Pastoraat vanaf de preekstoel
De vraag is nu, of deze beschrijving van de sleutelmacht genoegzame grond biedt voor de beoefening ervan in de pastorale praktijk, waarin de ontmoeting plaats vindt tussen de herder van de kudde en het afzonderlijke schaap of lammetje van de kudde.
Het laat zich denken dat de preekstoel vanwege de afstand waarop zij ten opzichte van de gemeente staat, een geschikte plaats is voor zulk een openlijke, kerkelijke en algemeen gehouden verkondiging. Weliswaar is de persoonlijke, hoogstindividuele aanspraak in de kerk niet geheel onmogelijk. We bedoelen daarmee vanzelf niet dat de dominee vanaf de kansel zich zeer persoonlijk tot een broeder of zuster richt. Zo'n wijze van preken mag onder sommige kleinere kerkelijke groeperingen niet helemaal ongebruikelijk zijn, een zodanige praktijk komt ons ongewenst voor.
We gaan zelfs nog verder. Wanneer iemand in de gemeente onder de preek van de dominee het onbehagelijke gevoel zou krijgen dat hij of zij vanaf de kansel een persoonlijk bedoelde opmerking toegevoegd krijgt, kan dit een teken zijn dat de prediker misbruik maakt van zijn positie, daar in de hoogte en op een veilige afstand.
We bedoelen dit dus niet, wanneer we zeggen, dat in de kerk een persoonlijke, hoogst individuele aanspraak niet onmogelijk is. We menen te mogen zeggen, dat juist dit persoonlijk element in de prediking hoogstgewenst is. De hoorder moet zich persoonlijk betrokken en aangesproken voelen. Hij moet zich in zekere zin herkennen onder de aangesprokenen als iemand voor wie het Woord der verzoening is gesproken.
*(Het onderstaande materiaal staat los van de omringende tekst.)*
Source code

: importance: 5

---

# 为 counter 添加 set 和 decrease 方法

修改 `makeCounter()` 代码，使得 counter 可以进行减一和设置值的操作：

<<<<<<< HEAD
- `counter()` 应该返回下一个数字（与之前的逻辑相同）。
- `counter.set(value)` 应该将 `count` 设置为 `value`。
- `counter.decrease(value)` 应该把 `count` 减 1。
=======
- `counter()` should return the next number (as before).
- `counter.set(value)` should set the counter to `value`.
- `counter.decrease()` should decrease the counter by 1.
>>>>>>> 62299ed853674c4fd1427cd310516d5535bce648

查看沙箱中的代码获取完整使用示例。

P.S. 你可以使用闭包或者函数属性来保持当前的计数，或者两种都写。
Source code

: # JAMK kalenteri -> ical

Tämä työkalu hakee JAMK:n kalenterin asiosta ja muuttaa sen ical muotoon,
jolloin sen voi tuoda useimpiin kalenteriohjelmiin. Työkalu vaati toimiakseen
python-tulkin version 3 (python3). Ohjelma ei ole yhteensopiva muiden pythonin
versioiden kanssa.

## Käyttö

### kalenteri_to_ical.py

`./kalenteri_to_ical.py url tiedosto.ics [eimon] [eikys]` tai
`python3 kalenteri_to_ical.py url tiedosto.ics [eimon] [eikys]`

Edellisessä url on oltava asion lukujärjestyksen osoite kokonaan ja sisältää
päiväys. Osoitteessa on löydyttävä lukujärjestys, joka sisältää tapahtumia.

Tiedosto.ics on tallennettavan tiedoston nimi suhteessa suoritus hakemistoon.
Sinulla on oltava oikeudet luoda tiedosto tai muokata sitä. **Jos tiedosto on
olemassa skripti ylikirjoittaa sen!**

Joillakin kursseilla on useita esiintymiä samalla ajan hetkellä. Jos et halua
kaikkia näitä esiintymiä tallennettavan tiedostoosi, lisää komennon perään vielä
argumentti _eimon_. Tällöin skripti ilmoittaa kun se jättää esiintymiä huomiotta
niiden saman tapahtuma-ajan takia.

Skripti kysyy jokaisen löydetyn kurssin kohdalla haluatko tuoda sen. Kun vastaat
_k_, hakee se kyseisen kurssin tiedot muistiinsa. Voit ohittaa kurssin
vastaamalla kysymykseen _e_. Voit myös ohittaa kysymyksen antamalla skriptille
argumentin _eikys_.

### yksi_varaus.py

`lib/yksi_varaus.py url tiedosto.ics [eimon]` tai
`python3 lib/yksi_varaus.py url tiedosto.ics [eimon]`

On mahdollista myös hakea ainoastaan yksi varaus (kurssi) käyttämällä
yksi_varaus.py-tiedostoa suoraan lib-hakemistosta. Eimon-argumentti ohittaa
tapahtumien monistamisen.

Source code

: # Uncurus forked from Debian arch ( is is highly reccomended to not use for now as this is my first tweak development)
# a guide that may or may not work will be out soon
Hij moet er van doordrongen zijn dat het Woord der verzoening van Godswege tot hem of haar komt.
Maar het kerkelijk, het publieke en ook het conditionele karakter van het gepredikte Woord betekent toch ook een vorm van veiligheid voor de prediker. De hoorder moet zelf, bij het licht van de Geest en het Woord, voor Gods aangezicht beslissen of het Woord van de vrijspraak hem of haar persoonlijk geldt. Als de prediker de preekstoel afstapt kan hij zeggen: ik kon niet anders, God helpe mij, amen. En hij mag bij getrouwe biddende arbeid het overige ook aan de Here toevertrouwen. Hij mag en hij zal het aan Hem overlaten wat Hij in zijn vrijmacht met het Woord doet. En hij mag het aan de hoorder overlaten wat hij of zij in biddende geloofswerkzaamheid met het Woord doet. Het zal immers niet ledig tot de Here wederkeren, maar doen al wat aan de HERE behaagt.

Pastoraat onder vier ogen
Maar past dit alles nu ook, wanneer de pastor zich met zijn gemeentelid onder vier ogen bevindt? Worden dan de zaken niet helemaal anders? Het publieke karakter van de bediening van het Woord is dan weggevallen. Geldt dit ook niet van het kerkelijke karakter van de bediening der sleutelen? En wordt het niet erg moeilijk, om op korte afstand recht te doen aan de conditionele aard van de bediening der verzoening? Wordt een pastor dan niet bijna gedwongen om te oordelen over het innerlijk, nl. of het geloof wel echt is, en of er ook sprake is van oprecht berouw? En kan en mag men verwachten in een gesprek onder vier ogen klaarheid te krijgen omtrent de grond waarop men het Woord van vergeving rechtstreeks richt tot een broeder of zuster in nood van geweten, in angst en onzekerheid? Kan dit gesprek feitelijk niet alleen maar bestaan in een terugverwijzing naar hetgeen openlijk, kerkelijk, en op voorwaarde van een gelovig aannemen vanaf de preekstoel werd gesproken? Is het niet uitermate riskant om zo uitdrukkelijk het Woord der verzoening zelf toe te passen in de concrete situatie? Doet men dan niet wat eigenlijk alleen de Heilige Geest kan doen? En maakt men zich dan niet schuldig aan een indringen in de onvervangbare dienst van de Heilige Geest? Met andere woorden: kan en mag men verwachten dat hier geschieden zal wat de Here beloofd heeft toen Hij tot zijn discipelen zei: Zo gij iemands zonden vergeeft, dien worden ze vergeven; zo gij iemands zonden houdt, dien zijn ze gehouden?

W. van 't S.

Dit artikel werd u aangeboden door: De Wekker

Deze tekst is geautomatiseerd gemaakt en kan nog fouten bevatten. Digibron werkt voortdurend aan correctie. Klik voor het origineel door naar de pdf. Voor opmerkingen, vragen, informatie: contact.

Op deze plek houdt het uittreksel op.